Submetidos a julgamento perante tribunal singular por sentença proferida em 29-05-2019 foi julgada parcialmente provada e procedente a pronúncia e consequentemente decidido o seguinte: a) condenar a arguida MR, pela prática em co-autoria material e na forma consumada, de um crime de insolvência dolosa, p. e p. pelo artigo 227.º, n.º 2, por referência às alíneas a) e b), do n.º 1, na pena de 350 dias de multa, à taxa diária de 6,00€, no valor total de 2.100,00€; b) condenar a arguida AA, pela prática em co-autoria material e na forma consumada, de um crime de insolvência dolosa, p. e p. pelo artigo 227.º, n.º 2, por referência às alíneas a) e b), do n.º 1, na pena de 365 dias de multa, à taxa diária de 6,00€, no valor total de 2.190,00€; c) condenar o arguido AB, pela prática em co-autoria material e na forma consumada, de um crime de insolvência dolosa, p. e p. pelo artigo 227.º, n.º 2, por referência às alíneas a) e b), do n.º 1, na pena de 365 dias de multa, à taxa diária de 6,00€, no valor total de 2.190,00€; d) condenar o arguido FG, pela prática em co-autoria material e na forma consumada, de um crime de insolvência dolosa, p. e p. pelo artigo 227.º, n.º 2, por referência às alíneas a) e b), do n.º 1, na pena de 340 dias de multa, à taxa diária de 6,00€, no valor total de 2.040,00€; e) absolver a arguida PG, da prática do crime de insolvência dolosa, p. e p. pelo artigo 227.º, n.º 2, pelo qual se encontrava pronunciada.

Recurso.

Inconformados com esta decisão dela recorreram os arguidos AA, MR e AB, pugnando pela sua absolvição, rematando a motivação com as seguintes (transcritas) conclusões: I. A decisão sob recurso deu como provada a seguinte factualidade: 1. Por acórdão proferido no processo comum coletivo n.º ---/13.9GFALR, no Tribunal Judicial de Almeirim, (pelo então Tribunal do Círculo de Santarém) – para o qual se remete e se dá aqui por integralmente reproduzido – o arguido JI foi condenado pela prática de um crime de homicídio simples, praticado em 02.01.2013; 2. O arguido JI foi ainda condenado, pelo mesmo acórdão, no pagamento da indemnização civil peticionada pelos herdeiros da vítima, concretamente no pagamento dos seguintes valores: a.
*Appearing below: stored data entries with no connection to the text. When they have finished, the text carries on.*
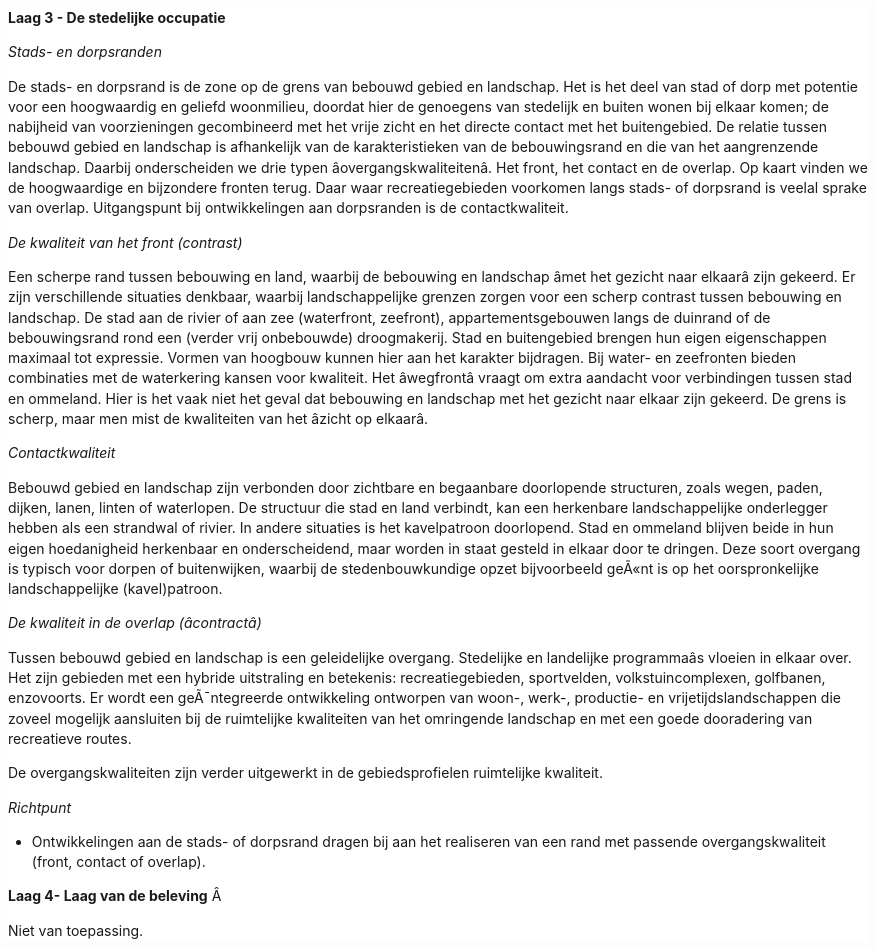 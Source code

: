 **Laag 3 \- De stedelijke occupatie**

*Stads\- en dorpsranden*

De stads\- en dorpsrand is de zone op de grens van bebouwd gebied en landschap. Het is het deel van stad of dorp met potentie voor een hoogwaardig en geliefd woonmilieu, doordat hier de genoegens van stedelijk en buiten wonen bij elkaar komen; de nabijheid van voorzieningen gecombineerd met het vrije zicht en het directe contact met het buitengebied. De relatie tussen bebouwd gebied en landschap is afhankelijk van de karakteristieken van de bebouwingsrand en die van het aangrenzende landschap. Daarbij onderscheiden we drie typen âovergangskwaliteitenâ. Het front, het contact en de overlap. Op kaart vinden we de hoogwaardige en bijzondere fronten terug. Daar waar recreatiegebieden voorkomen langs stads\- of dorpsrand is veelal sprake van overlap. Uitgangspunt bij ontwikkelingen aan dorpsranden is de contactkwaliteit.

*De kwaliteit van het front (contrast)*

Een scherpe rand tussen bebouwing en land, waarbij de bebouwing en landschap âmet het gezicht naar elkaarâ zijn gekeerd. Er zijn verschillende situaties denkbaar, waarbij landschappelijke grenzen zorgen voor een scherp contrast tussen bebouwing en landschap. De stad aan de rivier of aan zee (waterfront, zeefront), appartementsgebouwen langs de duinrand of de bebouwingsrand rond een (verder vrij onbebouwde) droogmakerij. Stad en buitengebied brengen hun eigen eigenschappen maximaal tot expressie. Vormen van hoogbouw kunnen hier aan het karakter bijdragen. Bij water\- en zeefronten bieden combinaties met de waterkering kansen voor kwaliteit. Het âwegfrontâ vraagt om extra aandacht voor verbindingen tussen stad en ommeland. Hier is het vaak niet het geval dat bebouwing en landschap met het gezicht naar elkaar zijn gekeerd. De grens is scherp, maar men mist de kwaliteiten van het âzicht op elkaarâ.

*Contactkwaliteit*

Bebouwd gebied en landschap zijn verbonden door zichtbare en begaanbare doorlopende structuren, zoals wegen, paden, dijken, lanen, linten of waterlopen. De structuur die stad en land verbindt, kan een herkenbare landschappelijke onderlegger hebben als een strandwal of rivier. In andere situaties is het kavelpatroon doorlopend. Stad en ommeland blijven beide in hun eigen hoedanigheid herkenbaar en onderscheidend, maar worden in staat gesteld in elkaar door te dringen. Deze soort overgang is typisch voor dorpen of buitenwijken, waarbij de stedenbouwkundige opzet bijvoorbeeld geÃ«nt is op het oorspronkelijke landschappelijke (kavel)patroon.

*De kwaliteit in de overlap (âcontractâ)*

Tussen bebouwd gebied en landschap is een geleidelijke overgang. Stedelijke en landelijke programmaâs vloeien in elkaar over. Het zijn gebieden met een hybride uitstraling en betekenis: recreatiegebieden, sportvelden, volkstuincomplexen, golfbanen, enzovoorts. Er wordt een geÃ¯ntegreerde ontwikkeling ontworpen van woon\-, werk\-, productie\- en vrijetijdslandschappen die zoveel mogelijk aansluiten bij de ruimtelijke kwaliteiten van het omringende landschap en met een goede dooradering van recreatieve routes.

De overgangskwaliteiten zijn verder uitgewerkt in de gebiedsprofielen ruimtelijke kwaliteit.

*Richtpunt*

* Ontwikkelingen aan de stads\- of dorpsrand dragen bij aan het realiseren van een rand met passende overgangskwaliteit (front, contact of overlap).

**Laag 4\- Laag van de beleving** Â

Niet van toepassing.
À demandante ML (ora assistente), a quantia de 12.000,00€ - doze mil euros – (a título de danos morais por ela sofridos com a morte da vítima), acrescida dos juros de mora legais, calculados sobre essa quantia, desde a data da prolação do acórdão até integral e efectivo cumprimento; b. Aos demandantes MG, JF e DF, a quantia de 10.000,00€ - dez mil euros – (a título de danos morais por eles sofridos com a morte da vítima), por cada um, acrescida dos juros de mora legais, calculados sobre essa quantia, desde a data da prolação do acórdão até integral e efectivo cumprimento; c. A todos os demandantes, ML, MG, JF e DF, em conjunto, a quantia de 47.500,00€ (quarenta e sete mil e quinhentos euros), acrescida dos juros de mora legais, calculados sobre essa quantia, desde a data da prolação do acórdão até integral e efectivo cumprimento.
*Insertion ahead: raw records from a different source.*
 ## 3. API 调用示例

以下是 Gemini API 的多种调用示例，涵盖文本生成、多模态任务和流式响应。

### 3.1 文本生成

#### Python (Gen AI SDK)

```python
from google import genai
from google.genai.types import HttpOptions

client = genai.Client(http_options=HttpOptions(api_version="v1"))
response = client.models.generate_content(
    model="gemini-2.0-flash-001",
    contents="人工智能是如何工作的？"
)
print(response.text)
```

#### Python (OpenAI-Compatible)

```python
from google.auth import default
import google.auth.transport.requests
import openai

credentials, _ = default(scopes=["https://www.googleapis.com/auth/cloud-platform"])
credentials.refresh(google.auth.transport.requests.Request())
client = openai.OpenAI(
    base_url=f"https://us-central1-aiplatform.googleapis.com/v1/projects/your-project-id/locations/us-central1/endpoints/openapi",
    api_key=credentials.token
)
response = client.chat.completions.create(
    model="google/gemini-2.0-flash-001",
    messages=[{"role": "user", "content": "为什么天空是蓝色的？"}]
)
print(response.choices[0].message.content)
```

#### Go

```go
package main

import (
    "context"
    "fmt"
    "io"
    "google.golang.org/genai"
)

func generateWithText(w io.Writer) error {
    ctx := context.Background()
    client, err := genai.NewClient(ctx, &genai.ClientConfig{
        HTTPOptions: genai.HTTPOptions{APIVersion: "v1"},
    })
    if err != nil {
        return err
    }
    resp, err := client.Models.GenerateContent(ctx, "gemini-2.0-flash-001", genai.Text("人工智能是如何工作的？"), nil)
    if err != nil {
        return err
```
  1. À data da prática do crime de homicídio referido – 02.01.2013 – JI e a sua cônjuge, MR eram donos e legítimos proprietários do prédio misto sito na Rua …, Frade de Baixo, freguesia e concelho de Alpiarça, com uma área total de 4.800m2, descrito na C.R.P. de Alpiarça sob o artigo --- e com as inscrições matriciais urbanas xx e xx e rústica xx – secção xxx (doravante apenas designado por “imóvel”), sendo legítimos possuidores e utilizadores daquele bem.

  2. No dia 07.02.2013, os arguidos JI – àquela data preso preventivamente – e MR celebraram e registaram “negócio”, denominado por “Doação”, que tinha por objecto o aludido imóvel, e fizeram-no a favor da filha AA e do seu cônjuge AB, atribuindo a este “negócio” o valor global de 65.383,80€ e para tal declarando que aquela doação era feira “por conta das quotas disponíveis dos doadores”.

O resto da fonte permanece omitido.